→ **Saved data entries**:

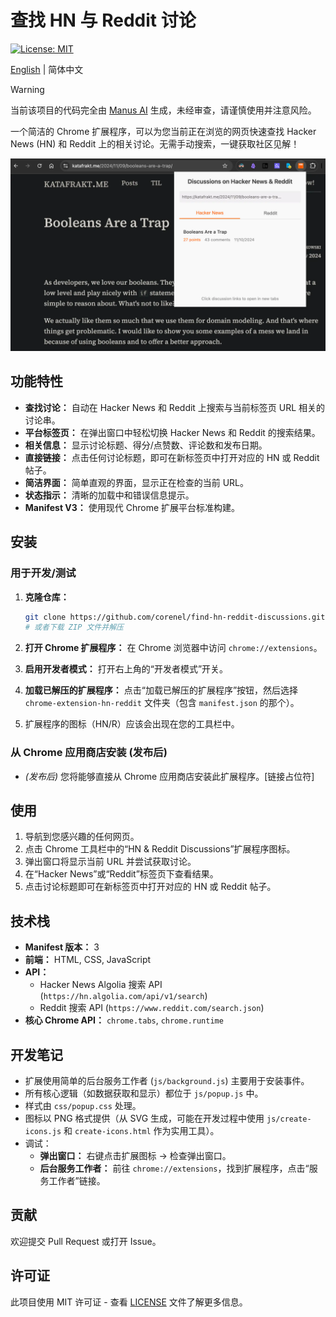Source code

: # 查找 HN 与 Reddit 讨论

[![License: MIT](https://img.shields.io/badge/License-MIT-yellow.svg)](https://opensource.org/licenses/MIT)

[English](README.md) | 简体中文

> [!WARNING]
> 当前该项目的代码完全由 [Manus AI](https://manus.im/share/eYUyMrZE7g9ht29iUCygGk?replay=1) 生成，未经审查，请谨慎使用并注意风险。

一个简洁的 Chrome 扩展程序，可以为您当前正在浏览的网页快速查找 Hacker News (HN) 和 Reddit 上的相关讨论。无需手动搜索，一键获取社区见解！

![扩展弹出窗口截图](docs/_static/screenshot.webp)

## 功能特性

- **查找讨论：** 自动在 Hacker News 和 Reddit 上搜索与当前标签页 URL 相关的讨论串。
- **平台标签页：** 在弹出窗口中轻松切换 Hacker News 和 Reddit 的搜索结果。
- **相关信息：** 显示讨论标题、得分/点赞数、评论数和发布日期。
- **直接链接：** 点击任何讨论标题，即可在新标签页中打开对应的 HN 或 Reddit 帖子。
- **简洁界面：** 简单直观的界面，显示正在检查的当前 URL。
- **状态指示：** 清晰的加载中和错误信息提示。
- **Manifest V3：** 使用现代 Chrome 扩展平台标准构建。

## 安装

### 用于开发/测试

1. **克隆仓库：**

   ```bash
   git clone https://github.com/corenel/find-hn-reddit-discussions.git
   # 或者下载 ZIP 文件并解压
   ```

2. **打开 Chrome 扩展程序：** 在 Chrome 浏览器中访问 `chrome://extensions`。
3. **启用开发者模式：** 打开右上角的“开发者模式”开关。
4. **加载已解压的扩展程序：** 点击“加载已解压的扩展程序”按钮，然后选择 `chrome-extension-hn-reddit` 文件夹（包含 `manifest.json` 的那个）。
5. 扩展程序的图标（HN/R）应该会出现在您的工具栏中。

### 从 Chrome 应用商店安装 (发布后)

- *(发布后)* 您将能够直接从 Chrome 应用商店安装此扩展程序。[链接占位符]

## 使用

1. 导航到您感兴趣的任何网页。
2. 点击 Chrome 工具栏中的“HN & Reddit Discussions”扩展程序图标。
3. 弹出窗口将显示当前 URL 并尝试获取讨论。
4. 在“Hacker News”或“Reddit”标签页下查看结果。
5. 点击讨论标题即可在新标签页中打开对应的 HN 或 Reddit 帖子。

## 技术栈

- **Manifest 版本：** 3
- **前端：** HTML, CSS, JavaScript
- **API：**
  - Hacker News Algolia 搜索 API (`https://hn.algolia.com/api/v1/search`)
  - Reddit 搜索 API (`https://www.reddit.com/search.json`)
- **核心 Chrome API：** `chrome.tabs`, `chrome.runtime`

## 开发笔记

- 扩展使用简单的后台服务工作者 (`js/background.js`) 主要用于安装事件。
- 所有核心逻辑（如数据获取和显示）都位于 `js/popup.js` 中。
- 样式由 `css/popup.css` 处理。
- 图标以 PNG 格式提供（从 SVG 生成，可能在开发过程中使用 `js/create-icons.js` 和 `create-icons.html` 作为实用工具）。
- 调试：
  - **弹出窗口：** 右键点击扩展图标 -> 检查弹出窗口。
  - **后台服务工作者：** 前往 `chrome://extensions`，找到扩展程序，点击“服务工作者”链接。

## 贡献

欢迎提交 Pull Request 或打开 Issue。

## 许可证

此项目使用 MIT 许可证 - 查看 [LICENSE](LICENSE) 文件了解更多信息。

→ **WHAT YOU WILL DO**:
With the pictures omitted, set down each line exactly, starting at the first line of the records above and ending with the line that contains "1. 导航到您感兴趣的任何网页。".

→ **ANSWER BOX**:
Source code

: # 查找 HN 与 Reddit 讨论

[![License: MIT](https://img.shields.io/badge/License-MIT-yellow.svg)](https://opensource.org/licenses/MIT)

[English](README.md) | 简体中文

> [!WARNING]
> 当前该项目的代码完全由 [Manus AI](https://manus.im/share/eYUyMrZE7g9ht29iUCygGk?replay=1) 生成，未经审查，请谨慎使用并注意风险。

一个简洁的 Chrome 扩展程序，可以为您当前正在浏览的网页快速查找 Hacker News (HN) 和 Reddit 上的相关讨论。无需手动搜索，一键获取社区见解！

![扩展弹出窗口截图](docs/_static/screenshot.webp)

## 功能特性

- **查找讨论：** 自动在 Hacker News 和 Reddit 上搜索与当前标签页 URL 相关的讨论串。
- **平台标签页：** 在弹出窗口中轻松切换 Hacker News 和 Reddit 的搜索结果。
- **相关信息：** 显示讨论标题、得分/点赞数、评论数和发布日期。
- **直接链接：** 点击任何讨论标题，即可在新标签页中打开对应的 HN 或 Reddit 帖子。
- **简洁界面：** 简单直观的界面，显示正在检查的当前 URL。
- **状态指示：** 清晰的加载中和错误信息提示。
- **Manifest V3：** 使用现代 Chrome 扩展平台标准构建。

## 安装

### 用于开发/测试

1. **克隆仓库：**

   ```bash
   git clone https://github.com/corenel/find-hn-reddit-discussions.git
   # 或者下载 ZIP 文件并解压
   ```

2. **打开 Chrome 扩展程序：** 在 Chrome 浏览器中访问 `chrome://extensions`。
3. **启用开发者模式：** 打开右上角的“开发者模式”开关。
4. **加载已解压的扩展程序：** 点击“加载已解压的扩展程序”按钮，然后选择 `chrome-extension-hn-reddit` 文件夹（包含 `manifest.json` 的那个）。
5. 扩展程序的图标（HN/R）应该会出现在您的工具栏中。

### 从 Chrome 应用商店安装 (发布后)

- *(发布后)* 您将能够直接从 Chrome 应用商店安装此扩展程序。[链接占位符]

## 使用

1. 导航到您感兴趣的任何网页。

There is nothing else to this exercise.